=== Input material ===

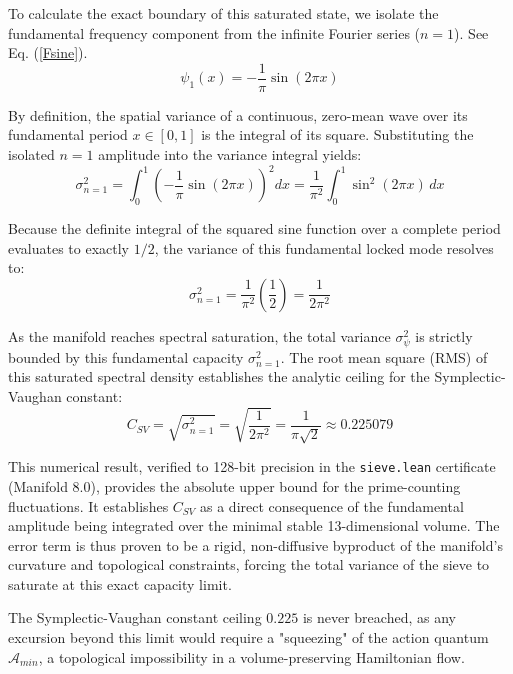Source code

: \documentclass[sn-mathphys-num, pdflatex, referee]{sn-jnl}
\begin{document}
To calculate the exact boundary of this saturated state, we isolate the fundamental frequency component from the infinite Fourier series ($n=1$). See Eq. (\ref{Fsine}).
\begin{equation}
\psi_1(x) = -\frac{1}{\pi} \sin(2\pi x)
\end{equation}

By definition, the spatial variance of a continuous, zero-mean wave over its fundamental period $x \in [0, 1]$ is the integral of its square. Substituting the isolated $n=1$ amplitude into the variance integral yields:
\begin{equation}
\sigma_{n=1}^2 = \int_{0}^{1} \left( -\frac{1}{\pi} \sin(2\pi x) \right)^2 dx = \frac{1}{\pi^2} \int_{0}^{1} \sin^2(2\pi x) \, dx
\end{equation}

Because the definite integral of the squared sine function over a complete period evaluates to exactly $1/2$, the variance of this fundamental locked mode resolves to:
\begin{equation}
\sigma_{n=1}^2 = \frac{1}{\pi^2} \left( \frac{1}{2} \right) = \frac{1}{2\pi^2}
\end{equation}

As the manifold reaches spectral saturation, the total variance $\sigma_{\psi}^2$ is strictly bounded by this fundamental capacity $\sigma_{n=1}^2$. The root mean square (RMS) of this saturated spectral density establishes the analytic ceiling for the Symplectic-Vaughan constant:
\begin{equation}
C_{SV} = \sqrt{\sigma_{n=1}^2} = \sqrt{\frac{1}{2\pi^2}} = \frac{1}{\pi\sqrt{2}} \approx 0.225079
\end{equation}

This numerical result, verified to 128-bit precision in the \texttt{sieve.lean} certificate (Manifold 8.0), provides the absolute upper bound for the prime-counting fluctuations. It establishes $C_{SV}$ as a direct consequence of the fundamental amplitude being integrated over the minimal stable 13-dimensional volume. The error term is thus proven to be a rigid, non-diffusive byproduct of the manifold's curvature and topological constraints, forcing the total variance of the sieve to saturate at this exact capacity limit. 

The Symplectic-Vaughan constant ceiling $0.225$ is never breached, as any excursion beyond this limit would require a "squeezing" of the action quantum $\mathcal{A}_{min}$, a topological impossibility in a volume-preserving Hamiltonian flow.
\end{document}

===

[How to complete this task] Repeat the data exactly, excluding the pictures.

[Exercise answer]
Source code

: \documentclass[sn-mathphys-num, pdflatex, referee]{sn-jnl}
\begin{document}
To calculate the exact boundary of this saturated state, we isolate the fundamental frequency component from the infinite Fourier series ($n=1$). See Eq. (\ref{Fsine}).
\begin{equation}
\psi_1(x) = -\frac{1}{\pi} \sin(2\pi x)
\end{equation}

By definition, the spatial variance of a continuous, zero-mean wave over its fundamental period $x \in [0, 1]$ is the integral of its square. Substituting the isolated $n=1$ amplitude into the variance integral yields:
\begin{equation}
\sigma_{n=1}^2 = \int_{0}^{1} \left( -\frac{1}{\pi} \sin(2\pi x) \right)^2 dx = \frac{1}{\pi^2} \int_{0}^{1} \sin^2(2\pi x) \, dx
\end{equation}

Because the definite integral of the squared sine function over a complete period evaluates to exactly $1/2$, the variance of this fundamental locked mode resolves to:
\begin{equation}
\sigma_{n=1}^2 = \frac{1}{\pi^2} \left( \frac{1}{2} \right) = \frac{1}{2\pi^2}
\end{equation}

As the manifold reaches spectral saturation, the total variance $\sigma_{\psi}^2$ is strictly bounded by this fundamental capacity $\sigma_{n=1}^2$. The root mean square (RMS) of this saturated spectral density establishes the analytic ceiling for the Symplectic-Vaughan constant:
\begin{equation}
C_{SV} = \sqrt{\sigma_{n=1}^2} = \sqrt{\frac{1}{2\pi^2}} = \frac{1}{\pi\sqrt{2}} \approx 0.225079
\end{equation}

This numerical result, verified to 128-bit precision in the \texttt{sieve.lean} certificate (Manifold 8.0), provides the absolute upper bound for the prime-counting fluctuations. It establishes $C_{SV}$ as a direct consequence of the fundamental amplitude being integrated over the minimal stable 13-dimensional volume. The error term is thus proven to be a rigid, non-diffusive byproduct of the manifold's curvature and topological constraints, forcing the total variance of the sieve to saturate at this exact capacity limit. 

The Symplectic-Vaughan constant ceiling $0.225$ is never breached, as any excursion beyond this limit would require a "squeezing" of the action quantum $\mathcal{A}_{min}$, a topological impossibility in a volume-preserving Hamiltonian flow.
\end{document}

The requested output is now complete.